The Honeymooners and the others notwithstanding, filmed shows were cautious about doing Christmas episodes. There was a fear that those episodes could not be used in the syndicated package because no one would want to watch stories about Christmas in the middle of July. This accounts for the fact that I Love Lucy only did one Christmas episode in their seven-year run, and that episode remained unseen for 33 years after its initial airing. It was withheld from the syndication package, but is now a yearly event on CBS, in a colorized form.
Also initially withheld after its first airing was The Brady Bunch Christmas episode “The Voice of Christmas,” which aired in 1969. It was always skipped over in syndication. Until one December, channel 5 in New York finally got around to airing it! I was so excited! Mrs. Brady agreed to sing in church on Christmas but lost her voice. Of course, in the end, we get to see dear Florence Henderson sing a beautiful rendition of “O Come All Ye Faithful."
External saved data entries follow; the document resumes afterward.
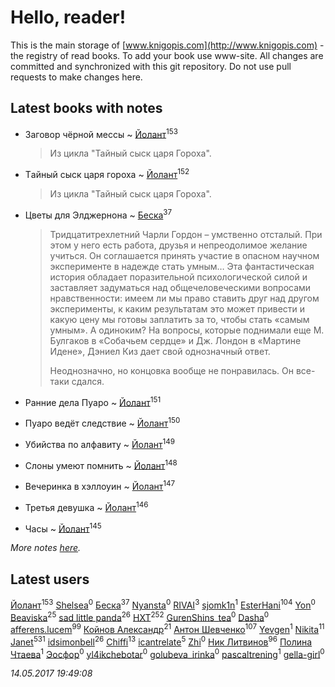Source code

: # Hello, reader!
This is the main storage of [www.knigopis.com](http://www.knigopis.com) - the registry of read books.
To add your book use www-site. All changes are committed and synchronized with this git repository.
Do not use pull requests to make changes here.


## Latest books with notes
* Заговор чёрной мессы ~ [Йолант](users/104/104690883692185089260-google)<sup>153</sup>
    > Из цикла "Тайный сыск царя Гороха".

* Tайный сыск царя гороха ~ [Йолант](users/104/104690883692185089260-google)<sup>152</sup>
    > Из цикла "Тайный сыск царя Гороха".

* Цветы для Элджернона ~ [Беска](users/157/1577468-vkontakte)<sup>37</sup>
    > Тридцатитрехлетний Чарли Гордон – умственно отсталый. При этом у него есть работа, друзья и непреодолимое желание учиться. Он соглашается принять участие в опасном научном эксперименте в надежде стать умным…
    > Эта фантастическая история обладает поразительной психологической силой и заставляет задуматься над общечеловеческими вопросами нравственности: имеем ли мы право ставить друг над другом эксперименты, к каким результатам это может привести и какую цену мы готовы заплатить за то, чтобы стать «самым умным». А одиноким?
    > На вопросы, которые поднимали еще М. Булгаков в «Собачьем сердце» и Дж. Лондон в «Мартине Идене», Дэниел Киз дает свой однозначный ответ. 
    > 
    > Неоднозначно, но концовка вообще не понравилась. Он все-таки сдался.

* Ранние дела Пуаро ~ [Йолант](users/104/104690883692185089260-google)<sup>151</sup>

* Пуаро ведёт следствие ~ [Йолант](users/104/104690883692185089260-google)<sup>150</sup>

* Убийства по алфавиту ~ [Йолант](users/104/104690883692185089260-google)<sup>149</sup>

* Слоны умеют помнить ~ [Йолант](users/104/104690883692185089260-google)<sup>148</sup>

* Вечеринка в хэллоуин ~ [Йолант](users/104/104690883692185089260-google)<sup>147</sup>

* Третья девушка ~ [Йолант](users/104/104690883692185089260-google)<sup>146</sup>

* Часы ~ [Йолант](users/104/104690883692185089260-google)<sup>145</sup>


_More notes [here](latest_books_with_notes.md)._


## Latest users
[Йолант](users/104/104690883692185089260-google)<sup>153</sup> 
[Shelsea](users/967/9675370869020666520-mailru)<sup>0</sup> 
[Беска](users/157/1577468-vkontakte)<sup>37</sup> 
[Nyansta](users/241/241453083-vkontakte)<sup>0</sup> 
[RIVAI](users/105/105617470861273678190-google)<sup>3</sup> 
[sjomk1n](users/243/243975624-vkontakte)<sup>1</sup> 
[EsterHani](users/305/30558181-vkontakte)<sup>104</sup> 
[Yon](users/103/10348899-vkontakte)<sup>0</sup> 
[Beaviska](users/102/10202544960024508-facebook)<sup>25</sup> 
[sad little panda](users/188/1882525281990290-facebook)<sup>26</sup> 
[HXT](users/100/100002563462782-facebook)<sup>252</sup> 
[GurenShins_tea](users/712/712242609159274496-twitter)<sup>0</sup> 
[Dasha](users/130/13015628898852979311-mailru)<sup>0</sup> 
[afferens.lucem](users/196/196071655-vkontakte)<sup>99</sup> 
[Койнов Александр](users/414/414040473-vkontakte)<sup>21</sup> 
[Антон Шевченко](users/339/339786161-vkontakte)<sup>107</sup> 
[Yevgen](users/100/100001921022265-facebook)<sup>1</sup> 
[Nikita](users/100/100684315-vkontakte)<sup>11</sup> 
[Janet](users/205/20565064-vkontakte)<sup>531</sup> 
[idsimonbell](users/380/380554090-vkontakte)<sup>26</sup> 
[Chiffi](users/105/105831994080785626680-google)<sup>13</sup> 
[icantrelate](users/111/111003752220369872386-googleplus)<sup>5</sup> 
[Zhi](users/104/104502610850806942588-google)<sup>0</sup> 
[Ник Литвинов](users/241/241974816-vkontakte)<sup>96</sup> 
[Полина Чтаева](users/182/18209789998000712034-mailru)<sup>1</sup> 
[Эосфор](users/193/1931089343792598-facebook)<sup>0</sup> 
[yl4ikchebotar](users/651/65177110-vkontakte)<sup>0</sup> 
[golubeva_irinka](users/208/20867638-vkontakte)<sup>0</sup> 
[pascaltrening](users/116/1168869274-facebook)<sup>1</sup> 
[gella-girl](users/421/42198251-vkontakte)<sup>0</sup> 


_14.05.2017 19:49:08_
A typical Christmas episode will often take a well-worn holiday story, a la The Honeymooners with “Gift of the Magi,” and incorporate it into their episode. The Odd Couple, Family Ties, and countless others did a variation on “A Christmas Carol.” One of the more memorable holiday shows was Happy Days’ “Guess Who’s Coming to Christmas,” where the Cunningham family saves Fonzie from spending Christmas alone. That episode was so popular that it was re-aired as a flashback with newly filmed wraparounds for a few years. They finally had to stop that practice, as the Cunningham’s oldest son Chuck is featured in the episode, but was never spoken of again after season two.
As he did with many of the conventions of television, Norman Lear turned the idea of the Christmas episode on its head. All in the Family’s five Christmas episodes dealt with themes of draft dodging, race relations, hate crimes, and divorce. The 1973 episode “Edith’s Christmas Story” dealt with a health scare faced by Edith Bunker. Rocky and Irma Kalish told us how they came to write that classic episode.
Seinfeld tried to do away with Christmas altogether. In 1997’s “The Strike,” a fed up Frank Costanza introduces Festivus, a holiday which replaces the singing of carols with the airing of grievances. Festivus is actually celebrated in some circles. Festivus poles sell out each December 23rd.
But Frank wasn’t quite as successful as he might’ve hoped. In 2015 there were no less than 45 Christmas/holiday-themed episodes across all platforms and genres. Crazy Ex-Girlfriend, Jane the Virgin, The Goldbergs, and The Muppets all did one. When we watch, we always hope for those special moments like Jackie Gleason’s speech, Fonzie being accepted by the Cunningham family, or Florence Henderson’s lovely voice. A Christmas episode always has the potential to become a classic.